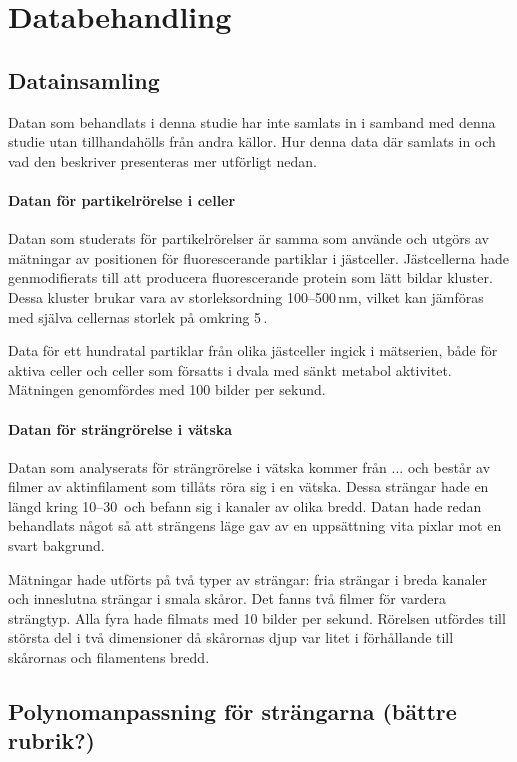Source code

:\chapter{Databehandling}


\section{Datainsamling}
Datan som behandlats i denna studie har inte samlats in i samband med denna studie utan tillhandahölls från andra källor. Hur denna data där samlats in och vad den beskriver presenteras mer utförligt nedan.

\subsubsection{Datan för partikelrörelse i celler}
Datan som studerats för partikelrörelser är samma som \cite{Midtveldt_etal2016} använde och utgörs av mätningar av positionen för fluorescerande partiklar i jästceller. Jästcellerna hade genmodifierats till att producera fluorescerande protein som lätt bildar kluster. 
Dessa kluster brukar vara av storleksordning 100--500\,nm, vilket kan jämföras med själva cellernas storlek på omkring 5\,.

Data för ett hundratal partiklar från olika jästceller ingick i mätserien, både för aktiva celler och celler som försatts i dvala med sänkt metabol aktivitet. Mätningen genomfördes med 100 bilder per sekund.


\subsubsection{Datan för strängrörelse i vätska}

Datan som analyserats för strängrörelse i vätska kommer från ... och består av filmer av aktinfilament som tillåts röra sig i en vätska. Dessa strängar hade en längd kring 10--30\, och befann sig i kanaler av olika bredd. Datan hade redan behandlats något så att strängens läge gav av en uppsättning vita pixlar mot en svart bakgrund.

Mätningar hade utförts på två typer av strängar: fria strängar i breda kanaler och inneslutna strängar i smala skåror. Det fanns två filmer för vardera strängtyp. Alla fyra hade filmats med 10 bilder per sekund. Rörelsen utfördes till största del i två dimensioner då skårornas djup var litet i förhållande till skårornas och filamentens bredd.


\section{Polynomanpassning för strängarna (bättre rubrik?)}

+ + + +

* TASK *
Apart from the pictures, set down all the entries above exactly.

* YOUR SOLUTION *
Source code

:\chapter{Databehandling}


\section{Datainsamling}
Datan som behandlats i denna studie har inte samlats in i samband med denna studie utan tillhandahölls från andra källor. Hur denna data där samlats in och vad den beskriver presenteras mer utförligt nedan.

\subsubsection{Datan för partikelrörelse i celler}
Datan som studerats för partikelrörelser är samma som \cite{Midtveldt_etal2016} använde och utgörs av mätningar av positionen för fluorescerande partiklar i jästceller. Jästcellerna hade genmodifierats till att producera fluorescerande protein som lätt bildar kluster. 
Dessa kluster brukar vara av storleksordning 100--500\,nm, vilket kan jämföras med själva cellernas storlek på omkring 5\,.

Data för ett hundratal partiklar från olika jästceller ingick i mätserien, både för aktiva celler och celler som försatts i dvala med sänkt metabol aktivitet. Mätningen genomfördes med 100 bilder per sekund.


\subsubsection{Datan för strängrörelse i vätska}

Datan som analyserats för strängrörelse i vätska kommer från ... och består av filmer av aktinfilament som tillåts röra sig i en vätska. Dessa strängar hade en längd kring 10--30\, och befann sig i kanaler av olika bredd. Datan hade redan behandlats något så att strängens läge gav av en uppsättning vita pixlar mot en svart bakgrund.

Mätningar hade utförts på två typer av strängar: fria strängar i breda kanaler och inneslutna strängar i smala skåror. Det fanns två filmer för vardera strängtyp. Alla fyra hade filmats med 10 bilder per sekund. Rörelsen utfördes till största del i två dimensioner då skårornas djup var litet i förhållande till skårornas och filamentens bredd.


\section{Polynomanpassning för strängarna (bättre rubrik?)}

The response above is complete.